[Source records]
============================================================

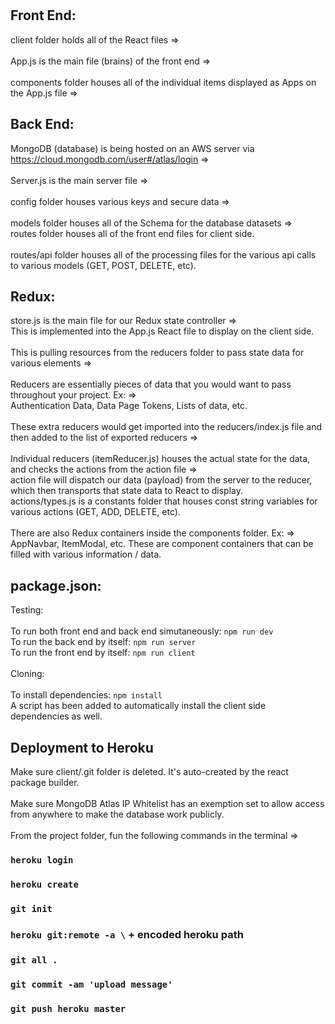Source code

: <!-- Tutorial Based on Traversy Media Mern Stack Walkthrough --><br>
<!-- https://www.youtube.com/watch?v=5yTazHkDR4o --><br>

## Front End:

client folder holds all of the React files =><br><br>
App.js is the main file (brains) of the front end =><br><br>
components folder houses all of the individual items displayed as Apps on the App.js file =>

## Back End:

MongoDB (database) is being hosted on an AWS server via https://cloud.mongodb.com/user#/atlas/login =><br><br>
Server.js is the main server file =><br><br>
config folder houses various keys and secure data =><br><br>
models folder houses all of the Schema for the database datasets =><br>
routes folder houses all of the front end files for client side.<br><br>
routes/api folder houses all of the processing files for the various api calls to various models (GET, POST, DELETE, etc).

## Redux:

store.js is the main file for our Redux state controller =><br>
This is implemented into the App.js React file to display on the client side.<br><br>
This is pulling resources from the reducers folder to pass state data for various elements =><br><br>
Reducers are essentially pieces of data that you would want to pass throughout your project. Ex: =><br>
Authentication Data, Data Page Tokens, Lists of data, etc.<br><br>
These extra reducers would get imported into the reducers/index.js file and then added to the list of exported reducers =><br><br>
Individual reducers (itemReducer.js) houses the actual state for the data, and checks the actions from the action file =><br>
action file will dispatch our data (payload) from the server to the reducer, which then transports that state data to React to display.<br>
actions/types.js is a constants folder that houses const string variables for various actions (GET, ADD, DELETE, etc).<br><br>
There are also Redux containers inside the components folder. Ex: =><br>
AppNavbar, ItemModal, etc. These are component containers that can be filled with various information / data.

## package.json:

Testing:<br><br>
To run both front end and back end simutaneously: `npm run dev`<br>
To run the back end by itself: `npm run server`<br>
To run the front end by itself: `npm run client`<br><br>
Cloning:<br><br>
To install dependencies: `npm install`<br>
A script has been added to automatically install the client side dependencies as well.

## Deployment to Heroku

Make sure client/.git folder is deleted. It's auto-created by the react package builder.<br><br>
Make sure MongoDB Atlas IP Whitelist has an exemption set to allow access from anywhere to make the database work publicly.<br><br>
From the project folder, fun the following commands in the terminal =><br>

### `heroku login`

### `heroku create`

### `git init`

### `heroku git:remote -a \` + encoded heroku path

### `git all .`

### `git commit -am 'upload message'`

### `git push heroku master`

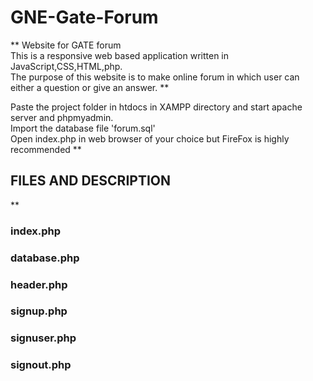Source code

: # GNE-Gate-Forum
**
Website for GATE forum\
This is a responsive web based application written in JavaScript,CSS,HTML,php.\
The purpose of this website is to make online forum in which user can either a question or give an answer.
**

Paste the project folder in htdocs in XAMPP directory and start apache server and phpmyadmin.\
Import the database file 'forum.sql'\
Open index.php in web browser of your choice but FireFox is highly recommended
**

## FILES AND DESCRIPTION
**
### index.php     
### database.php
### header.php
### signup.php
### signuser.php
### signout.php
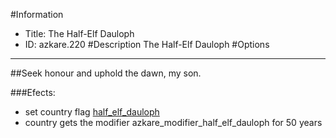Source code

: #Information
 - Title: The Half-Elf Dauloph
 - ID: azkare.220
#Description
The Half-Elf Dauloph
#Options

___
##Seek honour and uphold the dawn, my son.

###Efects:<ul><li>set country flag [half_elf_dauloph](../flags/half_elf_dauloph.md)</li><li>country gets the modifier azkare_modifier_half_elf_dauloph for 50 years</li></ul>
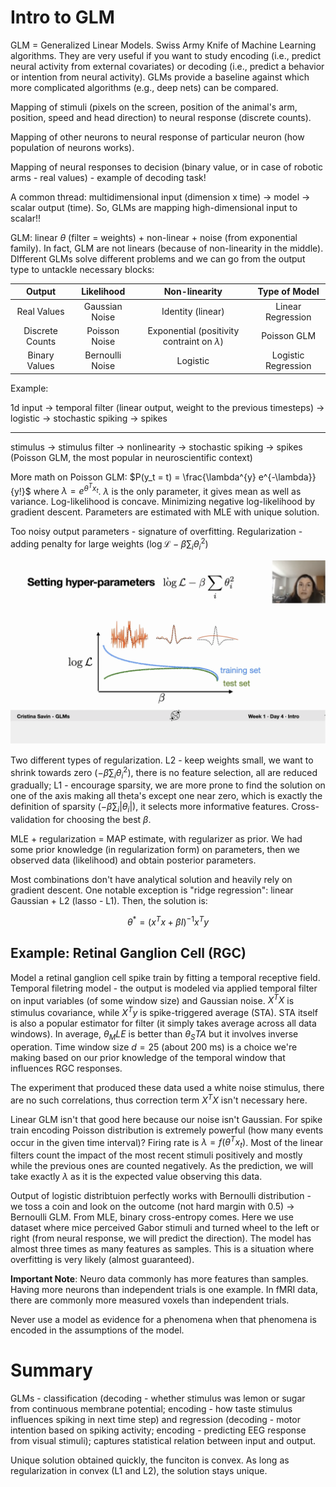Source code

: # Intro to GLM

GLM = Generalized Linear Models. Swiss Army Knife of Machine Learning algorithms. They are very useful if you want to study encoding (i.e., predict neural activity from external covariates) or decoding (i.e., predict a behavior or intention from neural activity). GLMs provide a baseline against which more complicated algorithms (e.g., deep nets) can be compared.

Mapping of stimuli (pixels on the screen, position of the animal's arm, position, speed and head direction) to neural response (discrete counts).

Mapping of other neurons to neural response of particular neuron (how population of neurons works).

Mapping of neural responses to decision (binary value, or in case of robotic arms - real values) - example of decoding task!

A common thread: multidimensional input (dimension x time) -> model -> scalar output (time). So, GLMs are mapping high-dimensional input to scalar!!

GLM: linear $\theta$ (filter = weights) + non-linear + noise (from exponential family). In fact, GLM are not linears (because of non-linearity in the middle). DIfferent GLMs solve different problems and we can go from the output type to untackle necessary blocks:

|     Output      |   Likelihood    |                  Non-linearity                  |    Type of Model    |
| :-------------: | :-------------: | :---------------------------------------------: | :-----------------: |
|   Real Values   | Gaussian Noise  |                Identity (linear)                |  Linear Regression  |
| Discrete Counts |  Poisson Noise  | Exponential (positivity contraint on $\lambda$) |     Poisson GLM     |
|  Binary Values  | Bernoulli Noise |                    Logistic                     | Logistic Regression |

Example:

1d input -> temporal filter (linear output, weight to the previous timesteps) -> logistic -> stochastic spiking -> spikes

---

stimulus -> stimulus filter -> nonlinearity -> stochastic spiking -> spikes (Poisson GLM, the most popular
in neuroscientific context)

More math on Poisson GLM: $P(y_t = t) = \frac{\lambda^{y} e^{-\lambda}}{y!}$ where $\lambda = e^{\theta^{T}x_{t}}$. $\lambda$ is the only parameter, it gives mean as well as variance. Log-likelihood is concave. Minimizing negative log-likelihood by gradient descent. Parameters are estimated with MLE with unique solution.

Too noisy output parameters - signature of overfitting. Regularization - adding penalty for large weights ($\log \mathcal{L} - \beta \sum_i \theta_i^{2}$)

![Example of Regularization](../images/glm.png)

Two different types of regularization. L2 - keep weights small, we want to shrink towards zero ($-\beta \sum_i \theta_i^{2}$), there is no feature selection, all are reduced gradually; L1 - encourage sparsity, we are more prone to find the solution on one of the axis making all theta's except one near zero, which is exactly the definition of sparsity ($-\beta \sum_i |\theta_i|$), it selects more informative features. Cross-validation for choosing the best $\beta$.

MLE + regularization = MAP estimate, with regularizer as prior. We had some prior knowledge (in regularization form) on parameters, then we observed data (likelihood) and obtain posterior parameters.

Most combinations don't have analytical solution and heavily rely on gradient descent. One notable exception is "ridge regression": linear Gaussian + L2 (lasso - L1). Then, the solution is:

$$
\theta^{*} = (x^{T}x + \beta I)^{-1}x^{T}y
$$

## Example: Retinal Ganglion Cell (RGC)

Model a retinal ganglion cell spike train by fitting a temporal receptive field. Temporal filetring model - the output is modeled via applied temporal filter on input variables (of some window size) and Gaussian noise. $X^{T}X$ is stimulus covariance, while $X^{T}y$ is spike-triggered average (STA). STA itself is also a popular estimator for filter (it simply takes average across all data windows). In average, $\theta_MLE$ is better than $\theta_STA$ but it involves inverse operation. Time window size $d = 25$ (about 200 ms) is a choice we're making based on our prior knowledge of the temporal window that influences RGC responses.

The experiment that produced these data used a white noise stimulus, there are no such correlations, thus correction term $X^{T}X$ isn't necessary here.

Linear GLM isn't that good here because our noise isn't Gaussian. For spike train encoding Poisson distribution is extremely powerful (how many events occur in the given time interval)? Firing rate is $\lambda = f(\theta^{T}x_{t})$. Most of the linear filters count the impact of the most recent stimuli positively and mostly while the previous ones are counted negatively. As the prediction, we will take exactly $\lambda$ as it is the expected value observing this data.

Output of logistic distribtuion perfectly works with Bernoulli distribution - we toss a coin and look on the outcome (not hard margin with 0.5) -> Bernoulli GLM. From MLE, binary cross-entropy comes. Here we use dataset where mice perceived Gabor stimuli and turned wheel to the left or right (from neural response, we will predict the direction). The model has almost three times as many features as samples. This is a situation where overfitting is very likely (almost guaranteed).

**Important Note**: Neuro data commonly has more features than samples. Having more neurons than independent trials is one example. In fMRI data, there are commonly more measured voxels than independent trials.

Never use a model as evidence for a phenomena when that phenomena is encoded in the assumptions of the model.

# Summary

GLMs - classification (decoding - whether stimulus was lemon or sugar from continuous membrane potential; encoding - how taste stimulus influences spiking in next time step) and regression (decoding - motor intention based on spiking activity; encoding - predicting EEG response from visual stimuli); captures statistical relation between input and output.

Unique solution obtained quickly, the funciton is convex. As long as regularization in convex (L1 and L2), the solution stays unique.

============================================================

When a line among the entries contains "encoded", pull that line out.

▶ **Exercise response**:
### `heroku git:remote -a \` + encoded heroku path
Never use a model as evidence for a phenomena when that phenomena is encoded in the assumptions of the model.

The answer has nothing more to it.